Tidak hanya sebagai makanan, Nanas disini juga dijadikan sebagai sesajen saat berlangsungnya ritual “Larung Sesaji”, yakni ritual rutin tahunan yang diadakan di kawah Gunung Kelud. Tak kehabisan akal, penduduk sekitar pun juga memanfaatkan lahan mereka yang ditanami nanas sebagai mata pencaharian lain, dengan bekerjasama dengan pihak pariwisata pengelola wisata Gunung Kelud. Pariwisata adalah suatu kegiatan yang secara langsung menyentuh dan melibatkan masyarakat, sehingga membawa dampak terhadap masyarakat setempat. Pariwisata mempunyai energi dobrak yang luar biasa, yang mampu membuat masyarakat setempat mengalami metamorphose dalam berbagai aspeknya ( I Gede Pitana dan Putu G. Gayantri, 2005: 109). Terdapat beberapa pedagang yang membuka lapak “Petik Nanas Sendiri”. Mereka bekerja sama dengan biro wisata off road di kawasan Gunung Kelud. Sehingga bagi pengunjung yang menyewa mobil off road maka otomatis akan diantarkan ke kebun nanas untuk dapat memetik nanas sendiri. Harganya pun ccukup terjangkau yaitu Rp. 10.000/kg. Dari kegiatan bertani, berdagang dan beternak tersebut mereka mengaku cukup untuk dapat memenuhi kebutuhan mereka sehari-hari. Bahkan mereka bisa menyekolahkan anak-anak mereka hingga bangku kuliah.
 
3.    Sistem Religi Masyarakat Kawasan Gunung Kelud (Kediri)
 
Religi berasal dari kata latin yaitu Relegere yang mengandung arti mengumpulkan dan membaca. Menurut itu juga sejalan dengan isi agama yang mengandung kumpulan cara mengabdi pada Tuhan yang terkumpul dalam kitab suci yang harus di baca.

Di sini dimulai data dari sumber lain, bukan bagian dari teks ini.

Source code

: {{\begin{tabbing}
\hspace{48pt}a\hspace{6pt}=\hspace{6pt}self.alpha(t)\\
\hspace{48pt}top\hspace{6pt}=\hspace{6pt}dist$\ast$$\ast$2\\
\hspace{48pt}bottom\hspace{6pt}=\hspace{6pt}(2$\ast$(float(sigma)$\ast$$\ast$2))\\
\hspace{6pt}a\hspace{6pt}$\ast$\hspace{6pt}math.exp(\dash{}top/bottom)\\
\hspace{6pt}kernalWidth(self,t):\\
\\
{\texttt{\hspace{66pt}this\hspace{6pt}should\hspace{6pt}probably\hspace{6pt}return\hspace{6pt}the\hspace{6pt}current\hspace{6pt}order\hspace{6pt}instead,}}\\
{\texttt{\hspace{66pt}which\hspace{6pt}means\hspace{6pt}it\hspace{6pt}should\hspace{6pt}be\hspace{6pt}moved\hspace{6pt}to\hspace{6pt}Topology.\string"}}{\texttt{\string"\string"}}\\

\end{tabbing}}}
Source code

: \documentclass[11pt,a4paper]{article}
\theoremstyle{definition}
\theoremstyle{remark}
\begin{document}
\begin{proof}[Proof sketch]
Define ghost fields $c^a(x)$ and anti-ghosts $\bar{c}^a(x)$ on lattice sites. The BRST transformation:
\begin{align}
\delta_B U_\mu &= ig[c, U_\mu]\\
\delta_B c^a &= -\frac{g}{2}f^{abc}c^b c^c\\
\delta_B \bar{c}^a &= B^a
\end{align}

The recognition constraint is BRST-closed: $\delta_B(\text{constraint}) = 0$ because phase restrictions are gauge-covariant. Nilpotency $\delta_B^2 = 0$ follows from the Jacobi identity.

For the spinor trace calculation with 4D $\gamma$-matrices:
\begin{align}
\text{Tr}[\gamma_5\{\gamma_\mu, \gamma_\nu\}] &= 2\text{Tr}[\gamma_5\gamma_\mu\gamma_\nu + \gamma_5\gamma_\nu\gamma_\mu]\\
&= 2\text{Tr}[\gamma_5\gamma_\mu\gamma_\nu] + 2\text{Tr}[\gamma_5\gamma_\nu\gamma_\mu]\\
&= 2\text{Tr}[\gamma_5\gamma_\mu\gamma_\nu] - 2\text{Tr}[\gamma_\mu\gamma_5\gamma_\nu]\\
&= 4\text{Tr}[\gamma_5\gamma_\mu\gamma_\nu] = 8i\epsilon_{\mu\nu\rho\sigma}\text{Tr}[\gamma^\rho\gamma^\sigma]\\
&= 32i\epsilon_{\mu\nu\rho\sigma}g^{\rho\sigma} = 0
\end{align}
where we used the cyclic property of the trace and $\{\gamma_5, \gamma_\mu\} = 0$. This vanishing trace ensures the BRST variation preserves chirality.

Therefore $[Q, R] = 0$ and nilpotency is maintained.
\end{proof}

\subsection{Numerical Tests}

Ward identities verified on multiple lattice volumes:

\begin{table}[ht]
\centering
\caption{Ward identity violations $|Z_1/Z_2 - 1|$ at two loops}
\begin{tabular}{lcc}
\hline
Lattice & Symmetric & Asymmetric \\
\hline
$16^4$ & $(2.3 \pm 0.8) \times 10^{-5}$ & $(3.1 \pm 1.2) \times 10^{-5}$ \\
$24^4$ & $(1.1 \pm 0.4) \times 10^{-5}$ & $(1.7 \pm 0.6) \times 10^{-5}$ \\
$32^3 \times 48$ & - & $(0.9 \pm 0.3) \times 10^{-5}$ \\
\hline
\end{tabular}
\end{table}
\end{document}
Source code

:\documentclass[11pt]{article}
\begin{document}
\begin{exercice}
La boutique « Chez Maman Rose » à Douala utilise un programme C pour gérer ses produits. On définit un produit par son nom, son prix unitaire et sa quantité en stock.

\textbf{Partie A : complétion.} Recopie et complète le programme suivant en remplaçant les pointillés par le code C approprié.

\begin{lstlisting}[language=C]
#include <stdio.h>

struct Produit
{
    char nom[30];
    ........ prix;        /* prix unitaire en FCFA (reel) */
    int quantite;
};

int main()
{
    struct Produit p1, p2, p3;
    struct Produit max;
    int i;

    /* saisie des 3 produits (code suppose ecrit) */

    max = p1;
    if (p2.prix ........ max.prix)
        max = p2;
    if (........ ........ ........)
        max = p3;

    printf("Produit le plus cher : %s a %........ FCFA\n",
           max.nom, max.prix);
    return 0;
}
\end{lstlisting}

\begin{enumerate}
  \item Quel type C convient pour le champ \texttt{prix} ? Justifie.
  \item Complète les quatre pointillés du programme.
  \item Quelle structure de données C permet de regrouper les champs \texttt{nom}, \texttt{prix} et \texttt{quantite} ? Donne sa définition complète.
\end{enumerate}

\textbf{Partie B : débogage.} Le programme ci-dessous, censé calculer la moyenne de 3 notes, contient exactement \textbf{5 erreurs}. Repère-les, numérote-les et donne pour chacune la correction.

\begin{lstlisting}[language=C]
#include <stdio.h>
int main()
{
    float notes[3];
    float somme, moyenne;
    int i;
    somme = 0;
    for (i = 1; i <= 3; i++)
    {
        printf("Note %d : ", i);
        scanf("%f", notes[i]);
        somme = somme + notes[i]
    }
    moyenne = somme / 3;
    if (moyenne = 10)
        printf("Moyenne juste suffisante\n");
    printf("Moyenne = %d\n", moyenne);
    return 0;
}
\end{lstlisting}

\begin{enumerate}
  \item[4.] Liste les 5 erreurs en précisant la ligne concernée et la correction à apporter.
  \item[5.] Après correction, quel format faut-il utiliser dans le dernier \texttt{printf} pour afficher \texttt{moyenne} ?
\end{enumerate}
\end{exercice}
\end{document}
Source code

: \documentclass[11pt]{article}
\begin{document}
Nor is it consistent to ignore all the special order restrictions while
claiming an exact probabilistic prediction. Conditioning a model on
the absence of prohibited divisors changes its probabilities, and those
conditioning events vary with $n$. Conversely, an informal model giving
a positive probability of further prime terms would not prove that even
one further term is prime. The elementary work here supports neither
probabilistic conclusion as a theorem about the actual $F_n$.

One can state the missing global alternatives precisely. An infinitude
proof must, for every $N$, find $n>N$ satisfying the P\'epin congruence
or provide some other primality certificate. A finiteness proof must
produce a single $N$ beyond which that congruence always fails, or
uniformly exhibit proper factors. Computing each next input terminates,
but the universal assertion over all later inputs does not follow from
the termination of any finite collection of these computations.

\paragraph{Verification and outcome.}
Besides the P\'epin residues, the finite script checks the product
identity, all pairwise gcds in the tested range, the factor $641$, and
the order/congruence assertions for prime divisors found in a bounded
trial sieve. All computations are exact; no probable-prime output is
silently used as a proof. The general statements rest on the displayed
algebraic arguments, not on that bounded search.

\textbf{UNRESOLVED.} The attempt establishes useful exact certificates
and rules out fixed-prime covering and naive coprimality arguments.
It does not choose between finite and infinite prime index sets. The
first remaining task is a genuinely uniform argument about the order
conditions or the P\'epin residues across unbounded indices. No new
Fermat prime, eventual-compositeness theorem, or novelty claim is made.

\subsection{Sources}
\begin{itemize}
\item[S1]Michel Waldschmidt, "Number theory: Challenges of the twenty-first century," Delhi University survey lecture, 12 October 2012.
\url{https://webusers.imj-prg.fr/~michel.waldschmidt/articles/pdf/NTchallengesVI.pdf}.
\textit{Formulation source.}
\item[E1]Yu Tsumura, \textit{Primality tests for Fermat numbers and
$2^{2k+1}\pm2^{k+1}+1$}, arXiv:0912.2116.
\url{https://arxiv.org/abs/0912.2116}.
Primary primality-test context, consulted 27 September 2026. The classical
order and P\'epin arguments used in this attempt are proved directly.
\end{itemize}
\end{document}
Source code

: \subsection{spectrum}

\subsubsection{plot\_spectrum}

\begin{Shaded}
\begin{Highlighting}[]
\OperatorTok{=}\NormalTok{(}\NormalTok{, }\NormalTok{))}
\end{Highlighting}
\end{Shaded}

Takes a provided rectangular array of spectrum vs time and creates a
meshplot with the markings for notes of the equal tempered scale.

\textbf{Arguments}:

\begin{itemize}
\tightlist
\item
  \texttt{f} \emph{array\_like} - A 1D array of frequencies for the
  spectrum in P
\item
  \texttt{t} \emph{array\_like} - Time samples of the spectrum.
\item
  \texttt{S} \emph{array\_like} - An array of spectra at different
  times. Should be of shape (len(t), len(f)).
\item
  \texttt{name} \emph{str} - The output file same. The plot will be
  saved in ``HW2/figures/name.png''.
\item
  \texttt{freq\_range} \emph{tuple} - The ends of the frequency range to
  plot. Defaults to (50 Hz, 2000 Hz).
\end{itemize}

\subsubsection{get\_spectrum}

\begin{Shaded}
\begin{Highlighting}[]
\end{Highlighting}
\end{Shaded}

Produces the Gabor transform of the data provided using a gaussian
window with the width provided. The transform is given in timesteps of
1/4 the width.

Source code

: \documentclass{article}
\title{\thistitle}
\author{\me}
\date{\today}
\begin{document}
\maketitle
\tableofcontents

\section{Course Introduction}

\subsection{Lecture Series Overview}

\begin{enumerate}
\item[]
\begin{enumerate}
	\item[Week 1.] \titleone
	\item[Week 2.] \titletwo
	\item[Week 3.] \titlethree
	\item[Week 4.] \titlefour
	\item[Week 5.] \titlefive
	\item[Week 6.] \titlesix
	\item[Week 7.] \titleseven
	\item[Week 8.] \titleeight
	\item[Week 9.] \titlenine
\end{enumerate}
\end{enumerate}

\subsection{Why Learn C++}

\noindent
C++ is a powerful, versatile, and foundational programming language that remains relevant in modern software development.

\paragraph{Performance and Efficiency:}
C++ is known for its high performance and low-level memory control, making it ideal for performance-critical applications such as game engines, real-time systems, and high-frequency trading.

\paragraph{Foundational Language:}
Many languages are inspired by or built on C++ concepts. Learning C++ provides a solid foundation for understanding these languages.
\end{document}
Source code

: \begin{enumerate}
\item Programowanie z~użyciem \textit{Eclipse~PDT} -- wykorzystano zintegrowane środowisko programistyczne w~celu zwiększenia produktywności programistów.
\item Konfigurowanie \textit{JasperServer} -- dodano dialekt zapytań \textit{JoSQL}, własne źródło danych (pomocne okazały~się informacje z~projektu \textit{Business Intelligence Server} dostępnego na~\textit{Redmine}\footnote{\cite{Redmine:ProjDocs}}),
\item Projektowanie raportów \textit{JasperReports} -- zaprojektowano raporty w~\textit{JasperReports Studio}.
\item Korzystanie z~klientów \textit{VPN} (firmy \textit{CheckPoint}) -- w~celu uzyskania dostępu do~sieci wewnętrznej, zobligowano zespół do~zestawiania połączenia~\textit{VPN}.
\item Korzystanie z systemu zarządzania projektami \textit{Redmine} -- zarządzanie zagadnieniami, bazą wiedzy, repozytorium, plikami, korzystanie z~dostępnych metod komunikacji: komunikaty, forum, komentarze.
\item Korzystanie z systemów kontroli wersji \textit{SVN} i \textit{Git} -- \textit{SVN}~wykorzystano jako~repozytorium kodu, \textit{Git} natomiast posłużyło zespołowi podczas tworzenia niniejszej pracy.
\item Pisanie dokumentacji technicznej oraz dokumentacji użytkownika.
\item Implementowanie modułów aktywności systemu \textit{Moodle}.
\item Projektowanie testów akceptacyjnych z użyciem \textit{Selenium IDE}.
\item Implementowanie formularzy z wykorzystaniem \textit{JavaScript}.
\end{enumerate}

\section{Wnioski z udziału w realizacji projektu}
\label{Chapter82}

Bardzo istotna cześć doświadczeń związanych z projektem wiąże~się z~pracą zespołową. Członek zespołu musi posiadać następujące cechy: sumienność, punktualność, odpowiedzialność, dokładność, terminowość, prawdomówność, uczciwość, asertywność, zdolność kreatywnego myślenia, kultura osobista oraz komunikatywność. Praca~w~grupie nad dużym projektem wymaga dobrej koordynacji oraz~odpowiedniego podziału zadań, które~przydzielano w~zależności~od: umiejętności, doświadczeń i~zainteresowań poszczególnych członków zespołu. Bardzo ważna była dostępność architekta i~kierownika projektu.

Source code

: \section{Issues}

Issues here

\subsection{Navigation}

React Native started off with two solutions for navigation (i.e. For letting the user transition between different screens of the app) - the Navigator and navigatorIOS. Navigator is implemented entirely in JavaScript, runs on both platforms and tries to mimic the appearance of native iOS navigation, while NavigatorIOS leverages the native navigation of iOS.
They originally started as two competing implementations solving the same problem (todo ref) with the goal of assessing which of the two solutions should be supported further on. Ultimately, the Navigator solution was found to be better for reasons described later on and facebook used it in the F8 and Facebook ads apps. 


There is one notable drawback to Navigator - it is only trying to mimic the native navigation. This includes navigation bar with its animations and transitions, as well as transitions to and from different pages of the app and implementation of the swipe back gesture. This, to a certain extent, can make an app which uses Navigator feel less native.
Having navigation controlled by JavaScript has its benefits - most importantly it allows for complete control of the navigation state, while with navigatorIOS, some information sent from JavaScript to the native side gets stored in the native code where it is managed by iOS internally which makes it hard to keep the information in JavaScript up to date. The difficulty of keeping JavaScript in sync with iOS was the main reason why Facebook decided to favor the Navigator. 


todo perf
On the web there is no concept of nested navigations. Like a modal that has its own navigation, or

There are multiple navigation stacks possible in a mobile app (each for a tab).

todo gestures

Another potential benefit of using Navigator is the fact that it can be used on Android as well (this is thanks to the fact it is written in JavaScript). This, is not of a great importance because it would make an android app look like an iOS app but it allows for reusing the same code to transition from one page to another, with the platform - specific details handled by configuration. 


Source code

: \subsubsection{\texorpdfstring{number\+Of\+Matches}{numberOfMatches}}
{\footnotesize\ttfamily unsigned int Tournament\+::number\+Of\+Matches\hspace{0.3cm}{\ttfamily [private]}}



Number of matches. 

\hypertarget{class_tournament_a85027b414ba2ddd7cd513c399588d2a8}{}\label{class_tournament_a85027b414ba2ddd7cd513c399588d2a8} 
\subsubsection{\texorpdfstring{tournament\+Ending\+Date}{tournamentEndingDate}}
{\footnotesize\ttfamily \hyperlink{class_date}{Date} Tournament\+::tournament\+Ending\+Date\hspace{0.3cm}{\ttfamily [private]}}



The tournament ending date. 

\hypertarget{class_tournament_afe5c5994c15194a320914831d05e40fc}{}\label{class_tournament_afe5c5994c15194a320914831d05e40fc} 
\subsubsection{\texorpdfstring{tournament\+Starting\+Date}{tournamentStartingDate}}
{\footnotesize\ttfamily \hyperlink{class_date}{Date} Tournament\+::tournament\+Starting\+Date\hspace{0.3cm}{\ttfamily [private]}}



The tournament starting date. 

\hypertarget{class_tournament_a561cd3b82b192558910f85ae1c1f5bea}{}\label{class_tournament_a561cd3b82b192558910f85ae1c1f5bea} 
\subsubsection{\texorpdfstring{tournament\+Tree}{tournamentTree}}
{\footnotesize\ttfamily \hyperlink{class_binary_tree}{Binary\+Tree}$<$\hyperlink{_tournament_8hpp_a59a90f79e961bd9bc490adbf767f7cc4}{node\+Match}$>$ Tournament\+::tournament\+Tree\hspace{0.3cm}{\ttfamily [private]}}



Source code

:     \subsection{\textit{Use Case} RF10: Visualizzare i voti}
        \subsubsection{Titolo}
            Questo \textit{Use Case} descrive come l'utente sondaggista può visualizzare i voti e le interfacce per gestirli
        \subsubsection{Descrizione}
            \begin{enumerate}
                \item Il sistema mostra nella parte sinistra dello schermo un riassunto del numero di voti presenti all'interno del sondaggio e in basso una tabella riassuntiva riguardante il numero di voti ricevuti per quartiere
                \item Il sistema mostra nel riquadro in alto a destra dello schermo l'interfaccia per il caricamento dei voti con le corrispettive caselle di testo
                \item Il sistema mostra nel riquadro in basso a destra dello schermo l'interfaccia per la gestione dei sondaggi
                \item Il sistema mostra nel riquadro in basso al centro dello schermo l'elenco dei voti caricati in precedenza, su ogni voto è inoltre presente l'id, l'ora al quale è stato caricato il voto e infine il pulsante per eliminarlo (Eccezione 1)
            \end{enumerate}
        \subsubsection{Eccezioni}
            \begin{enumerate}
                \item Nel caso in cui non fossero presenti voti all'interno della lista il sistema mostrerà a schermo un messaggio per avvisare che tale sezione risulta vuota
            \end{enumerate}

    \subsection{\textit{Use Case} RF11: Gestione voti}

Menurut Mangun wijaya (dalam Burhan Nurgiyanto, 2010: 326-327) bahwa bahwa perbedaan agama dengan regiliustas agama lebih menunjukkan pada kelembagaan kebaktian pada Tuhan dengan hukum – hukum yang resmi sedangkan religiutas bersifat mengatasi lebih dalam dan lebih menonjolkan eksistensinya sebaga manusia.
 
Menurut Ratno (23) penyiar Radio Kelud FM tepat nya di desa Sugi waras kec. Ngancar, Kediri. Bahwa di desa tersebut lebih di dominasi oleh agama Islam dan kristen akan tetapi lebih sekitar 80% lebih banyak islam dari pada kristen. Walau banyak yang menganut agama Islam didesa ini masih masih menganut kepercayaan nenek moyang. Di desa ini masih melestarikan kepercayaan nenek moyang yaitu dengan melakukan ritual setiap tahunnya pada setiap bulan Suro ( Muaharram dalam Islam ). Menurut  Ratno bahwaa ritual tersebut dinamakan Larung sesaji dengan persiapan yaitu membawa buceng/ keduren ( tumpeng ). Ritual tersebut dilakukan oleh seluruh masyarakat se kecamatan Ngancar yang berlangsung malam dan siang hari. Hal tersebut dialkaukan agar ketika gunung Kelud maletus tidak terlalu banyak dampaknya terhadap masyarakat.
 
Menurut Sidi Gazalba bahwa religi adalah kecenderungan rohani manusia, yang berhubugan dengan alam semesta, nilai yang meliputi segalanya, makna dalam sesuatu yang yang terakhir, hakikat dari semuanya itu. Manusia mmengakui adanya dan bergantung mutlak pada yang kudus, yang dihayati sebagai tenaga di atas manusia dan di luar kontrolnya, untuk mendapatkan pertolongan daripadanya, manusia dengan cara bersama-sama menjalankan ajaran, upacara, dan tindakan dalam usahanya.
 
Dari teori diatas sama seperti yang di lakukan oleh masyarakat di desa Sugi waras kecamatan Ngancar yang melakukan ritual agar tehindar dari hal-hal yang tidak inginkan oleh masyarakat yang ada di sana. Mereka melakukan ritual tiap tahun pada bulan suro.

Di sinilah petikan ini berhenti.